SENEGAL-FINANCES-ANALYSE
Dakar, 4 mars (APS) – Les autorités sénégalaises, en raison des “anomalies” relevées par la Cour des comptes dans les finances publiques et des conséquences qui en découlent, doivent rassurer les partenaires du pays en recourant à une “diplomatie économique et financière”, destinée à redorer le blason du pays, a dit à l’APS l’économiste et enseignant-chercheur Seydina Oumar Sèye.
“Il faut développer la diplomatie économique pour rassurer les partenaires techniques et financiers. C’est clair qu’à un moment donné il va falloir […] rassurer les partenaires techniques et financiers à l’aide d’une diplomatie économique et financière”, a-t-il affirmé.
“C’est à cela que s’est attelé le président de la République lors de la récente visite de responsables de la Banque mondiale en tentant de les rassurer”, a ajouté M. Sèye dans un entretien avec l’APS.
Mettre le curseur sur les questions de coopération économie et financière, à la suite des difficultés soulevées par les autorités, revient à “dire aux partenaires que nous sommes en mesure de dépasser les turbulences dans lesquelles nous sommes aujourd’hui”, a expliqué M. Sèye.

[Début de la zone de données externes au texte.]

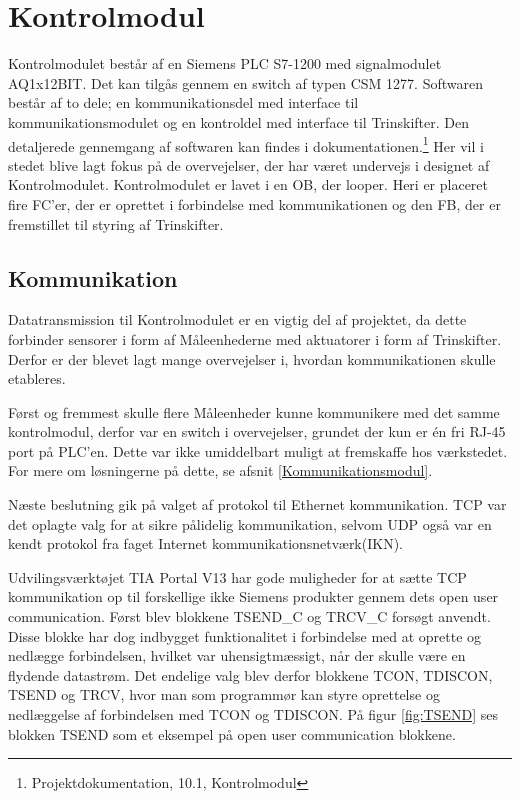 
\section{Kontrolmodul}

Kontrolmodulet består af en Siemens PLC S7-1200 med signalmodulet AQ1x12BIT. Det kan tilgås gennem en switch af typen CSM 1277.
Softwaren består af to dele; en kommunikationsdel med interface til kommunikationsmodulet og en kontroldel med interface til Trinskifter. Den detaljerede gennemgang af softwaren kan findes i dokumentationen.\footnote{Projektdokumentation, 10.1, Kontrolmodul} Her vil i stedet blive lagt fokus på de overvejelser, der har været undervejs i designet af Kontrolmodulet.
Kontrolmodulet er lavet i en OB, der looper. Heri er placeret fire FC'er, der er oprettet i forbindelse med kommunikationen og den FB, der er fremstillet til styring af Trinskifter.

\subsection{Kommunikation}
Datatransmission til Kontrolmodulet er en vigtig del af projektet, da dette forbinder sensorer i form af Måleenhederne med aktuatorer i form af Trinskifter. Derfor er der blevet lagt mange overvejelser i, hvordan kommunikationen skulle etableres.


Først og fremmest skulle flere Måleenheder kunne kommunikere med det samme kontrolmodul, derfor var en switch i overvejelser, grundet der kun er én fri RJ-45 port på PLC'en. Dette var ikke umiddelbart muligt at fremskaffe hos værkstedet. For mere om løsningerne på dette, se afsnit \ref{Kommunikationsmodul}.


Næste beslutning gik på valget af protokol til Ethernet kommunikation. TCP var det oplagte valg for at sikre pålidelig kommunikation, selvom UDP også var en kendt protokol fra faget Internet kommunikationsnetværk(IKN).


Udvilingsværktøjet TIA Portal V13 har gode muligheder for at sætte TCP kommunikation op til forskellige ikke Siemens produkter gennem dets open user communication. Først blev blokkene TSEND\_C og TRCV\_C forsøgt anvendt. Disse blokke har dog indbygget funktionalitet i forbindelse med at oprette og nedlægge forbindelsen, hvilket var uhensigtmæssigt, når der skulle være en flydende datastrøm. Det endelige valg blev derfor blokkene TCON, TDISCON, TSEND og TRCV, hvor man som programmør kan styre oprettelse og nedlæggelse af forbindelsen med TCON og TDISCON. På figur \ref{fig:TSEND} ses blokken TSEND som et eksempel på open user communication blokkene.

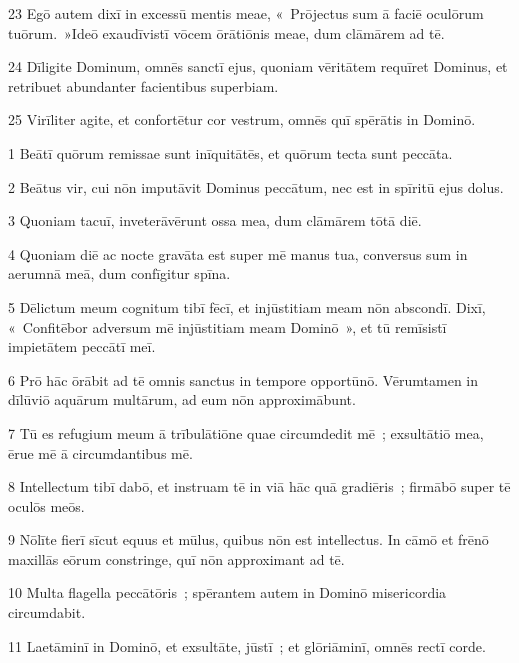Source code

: \psalmVerse
  {\phantom{0}23}
  {Egō autem dixī in excessū mentis meae, «~Prōjectus sum ā faciē oculōrum tuōrum.~»Ideō exaudīvistī vōcem ōrātiōnis meae, dum clāmārem ad tē.}


\psalmVerse
  {\phantom{0}24}
  {Dīligite Dominum, omnēs sanctī ejus, quoniam vēritātem requīret Dominus, et retribuet abundanter facientibus superbiam.}


\psalmVerse
  {\phantom{0}25}
  {Virīliter agite, et confortētur cor vestrum, omnēs quī spērātis in Dominō.}



\psalmVerse
  {\phantom{00}1}
  {Beātī quōrum remissae sunt inīquitātēs, et quōrum tecta sunt peccāta.}


\psalmVerse
  {\phantom{00}2}
  {Beātus vir, cui nōn imputāvit Dominus peccātum, nec est in spīritū ejus dolus.}


\psalmVerse
  {\phantom{00}3}
  {Quoniam tacuī, inveterāvērunt ossa mea, dum clāmārem tōtā diē.}


\psalmVerse
  {\phantom{00}4}
  {Quoniam diē ac nocte gravāta est super mē manus tua, conversus sum in aerumnā meā, dum confīgitur spīna.}


\psalmVerse
  {\phantom{00}5}
  {Dēlictum meum cognitum tibī fēcī, et injūstitiam meam nōn abscondī. Dixī, «~Confitēbor adversum mē injūstitiam meam Dominō~», et tū remīsistī impietātem peccātī meī.}


\psalmVerse
  {\phantom{00}6}
  {Prō hāc ōrābit ad tē omnis sanctus in tempore opportūnō. Vērumtamen in dīlūviō aquārum multārum, ad eum nōn approximābunt.}


\psalmVerse
  {\phantom{00}7}
  {Tū es refugium meum ā trībulātiōne quae circumdedit mē~; exsultātiō mea, ērue mē ā circumdantibus mē.}


\psalmVerse
  {\phantom{00}8}
  {Intellectum tibī dabō, et instruam tē in viā hāc quā gradiēris~; firmābō super tē oculōs meōs.}


\psalmVerse
  {\phantom{00}9}
  {Nōlīte fierī sīcut equus et mūlus, quibus nōn est intellectus. In cāmō et frēnō maxillās eōrum constringe, quī nōn approximant ad tē.}


\psalmVerse
  {\phantom{0}10}
  {Multa flagella peccātōris~; spērantem autem in Dominō misericordia circumdabit.}


\psalmVerse
  {\phantom{0}11}
  {Laetāminī in Dominō, et exsultāte, jūstī~; et glōriāminī, omnēs rectī corde.}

“Il s’agit de les assurer que nous essayons […] de retourner à l’orthodoxie budgétaire, ce qui est possible”, a-t-il poursuivi.
— “Je demeure optimiste” —
Un rapport d’audit publié mercredi 12 février montre que le montant de la dette publique entre 2019 et 2023 est largement supérieur à celui indiqué par les ex-dirigeants du pays.
“L’encours total de la dette de l’administration centrale budgétaire s’élève à 18.558,91 milliards de francs CFA au 31 décembre 2023 et représente 99,67 % du PIB”, a révélé cette institution chargée du contrôle des finances publiques.
La Cour des comptes a également signalé “des pratiques impactant la trésorerie de l’État”.
Selon les auteurs de l’audit, le déficit public du pays entre 2019 et 2023 a atteint une moyenne de 11 % du BPI, tandis que l’administration des finances a donné un taux beaucoup moins élevé.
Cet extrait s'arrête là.